Action item:
Would you return the data below exactly as it stands, with every picture left out?

┏━━

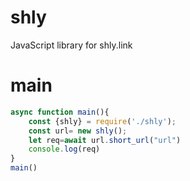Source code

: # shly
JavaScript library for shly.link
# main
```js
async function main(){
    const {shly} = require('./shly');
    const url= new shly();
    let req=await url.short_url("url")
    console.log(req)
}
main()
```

┗━━

Result below:
Source code

: # shly
JavaScript library for shly.link
# main
```js
async function main(){
    const {shly} = require('./shly');
    const url= new shly();
    let req=await url.short_url("url")
    console.log(req)
}
main()
```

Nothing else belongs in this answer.